In particular, EOG will be focused on United States drilling activity in its
Delaware Basin, Eagle Ford oil play, Rocky Mountain area and Dorado gas play
where it generates its highest rates-of-return. To further enhance the economics
of these plays, EOG expects to continue to improve well performance and offset
inflationary pressure through efficiency gains and by locking in certain service
costs for drilling and completion activities. In addition, EOG expects to spend
a portion of its anticipated 2022 capital expenditures on leasing acreage,
evaluating new prospects, long-term transportation infrastructure and
environmental projects.

The total anticipated 2022 capital expenditures of approximately $4.3 billion to
$4.7 billion, excluding acquisitions and non-cash transactions, is structured to
maintain EOG's strategy of capital discipline by funding its exploration,
development and exploitation activities primarily from available internally
generated cash flows and cash on hand. EOG has significant flexibility with
respect to financing alternatives, including borrowings under its commercial
paper program, bank borrowings, borrowings under its $2.0 billion senior
unsecured revolving credit facility and equity and debt offerings.

Operations. In 2022, total crude oil, NGLs and natural gas production is
expected to return to prepandemic levels. In 2022, EOG expects to continue to
focus on mitigating inflationary pressure on operating costs through efficiency
improvements.

Cash Requirements. Certain of EOG's capital expenditures and operating expenses
are subject to contracts with minimum commitments, including those that meet the
definition of a lease under ASU 2016-02. In 2022, EOG anticipates the following
cash requirements under these commitments (in millions):

Finance Leases (1)                                        $    42
Operating Leases (1)                                            262
Leases Effective, Not Commenced (1)                              25

Transportation and Storage Service Commitments (2) (3) 961 Purchase and Service Obligations (3)
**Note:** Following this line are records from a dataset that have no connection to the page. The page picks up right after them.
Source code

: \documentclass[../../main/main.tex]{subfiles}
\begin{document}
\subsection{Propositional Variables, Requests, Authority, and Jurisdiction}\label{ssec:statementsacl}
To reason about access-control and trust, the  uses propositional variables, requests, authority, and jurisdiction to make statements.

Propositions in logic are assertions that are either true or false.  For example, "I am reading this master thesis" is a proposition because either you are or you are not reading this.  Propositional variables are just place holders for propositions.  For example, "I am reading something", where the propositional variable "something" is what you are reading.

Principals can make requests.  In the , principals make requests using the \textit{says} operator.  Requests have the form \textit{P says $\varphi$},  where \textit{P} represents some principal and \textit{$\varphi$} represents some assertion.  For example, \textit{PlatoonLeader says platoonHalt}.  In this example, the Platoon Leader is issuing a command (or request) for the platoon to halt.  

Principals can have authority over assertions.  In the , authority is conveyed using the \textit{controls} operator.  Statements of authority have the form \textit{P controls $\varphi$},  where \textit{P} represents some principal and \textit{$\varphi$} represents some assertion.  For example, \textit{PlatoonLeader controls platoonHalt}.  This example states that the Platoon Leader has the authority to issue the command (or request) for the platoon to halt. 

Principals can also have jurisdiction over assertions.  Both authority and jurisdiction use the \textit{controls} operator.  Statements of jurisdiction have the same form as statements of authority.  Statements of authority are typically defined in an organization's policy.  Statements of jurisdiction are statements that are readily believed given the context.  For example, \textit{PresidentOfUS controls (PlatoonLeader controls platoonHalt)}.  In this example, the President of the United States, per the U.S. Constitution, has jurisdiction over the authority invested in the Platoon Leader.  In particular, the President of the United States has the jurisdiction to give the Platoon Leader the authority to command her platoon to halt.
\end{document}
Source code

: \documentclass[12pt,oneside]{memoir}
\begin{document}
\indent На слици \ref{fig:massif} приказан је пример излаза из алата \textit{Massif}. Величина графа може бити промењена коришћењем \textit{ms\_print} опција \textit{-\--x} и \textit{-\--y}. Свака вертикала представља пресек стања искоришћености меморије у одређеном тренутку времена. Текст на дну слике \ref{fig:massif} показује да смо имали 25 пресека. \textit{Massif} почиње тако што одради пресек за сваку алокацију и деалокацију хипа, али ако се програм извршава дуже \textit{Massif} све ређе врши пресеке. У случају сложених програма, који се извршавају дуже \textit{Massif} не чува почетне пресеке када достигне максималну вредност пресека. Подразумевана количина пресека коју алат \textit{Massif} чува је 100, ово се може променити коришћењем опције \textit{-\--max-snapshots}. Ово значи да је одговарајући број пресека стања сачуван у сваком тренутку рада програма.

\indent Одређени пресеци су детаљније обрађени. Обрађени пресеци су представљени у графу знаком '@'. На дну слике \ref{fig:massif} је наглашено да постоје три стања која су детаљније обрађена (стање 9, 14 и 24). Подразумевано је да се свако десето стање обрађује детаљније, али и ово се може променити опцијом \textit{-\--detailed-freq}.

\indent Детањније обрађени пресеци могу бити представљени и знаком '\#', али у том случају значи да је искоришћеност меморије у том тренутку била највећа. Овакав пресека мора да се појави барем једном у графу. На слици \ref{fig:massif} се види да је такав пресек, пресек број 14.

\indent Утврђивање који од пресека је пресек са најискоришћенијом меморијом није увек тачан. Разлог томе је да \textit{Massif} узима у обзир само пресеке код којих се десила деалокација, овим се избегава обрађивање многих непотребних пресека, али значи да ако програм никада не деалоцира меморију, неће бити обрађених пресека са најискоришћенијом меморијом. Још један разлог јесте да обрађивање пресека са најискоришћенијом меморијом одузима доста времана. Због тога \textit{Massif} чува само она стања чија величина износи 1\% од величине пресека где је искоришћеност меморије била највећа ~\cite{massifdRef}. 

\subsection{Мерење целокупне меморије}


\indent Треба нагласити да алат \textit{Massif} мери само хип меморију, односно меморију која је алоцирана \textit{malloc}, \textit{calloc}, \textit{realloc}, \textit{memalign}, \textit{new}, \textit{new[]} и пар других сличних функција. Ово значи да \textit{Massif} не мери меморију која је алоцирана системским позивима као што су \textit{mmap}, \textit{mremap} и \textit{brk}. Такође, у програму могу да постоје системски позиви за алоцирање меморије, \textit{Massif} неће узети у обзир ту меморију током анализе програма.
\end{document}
                            374
Total Cash Requirements                                   $ 1,664




(1)  For more information on contracts that meet the definition of a lease under
ASU 2016-02, see Note 18 to Consolidated Financial Statements.
(2)  Amounts exclude transportation and storage service commitments that meet
the definition of a lease. Amounts shown are based on current transportation and
storage rates and the foreign currency exchange rates used to convert Canadian
dollars into United States dollars at December 31, 2021. Management does not
believe that any future changes in these rates before the expiration dates of
these commitments will have a material adverse effect on the financial condition
or results of operations of EOG.
(3)  For more information on transportation and storage service commitments and
purchase and service obligations, see Note 8 to Consolidated Financial
Statements.

In 2022, EOG has no senior notes maturing and expects to pay interest of $191
million on senior notes. For more information on EOG's current and long-term
debt, see Note 2 to Consolidated Financial Statements.

Cash requirements to settle the liability for unrecognized tax benefits, EOG's
pension and postretirement benefit obligations and the liability for
dismantlement, abandonment and asset retirement obligations (see Notes 6, 7, and
15, respectively, to Consolidated Financial Statements) are excluded because
they are subject to estimates and the timing of settlement is unknown.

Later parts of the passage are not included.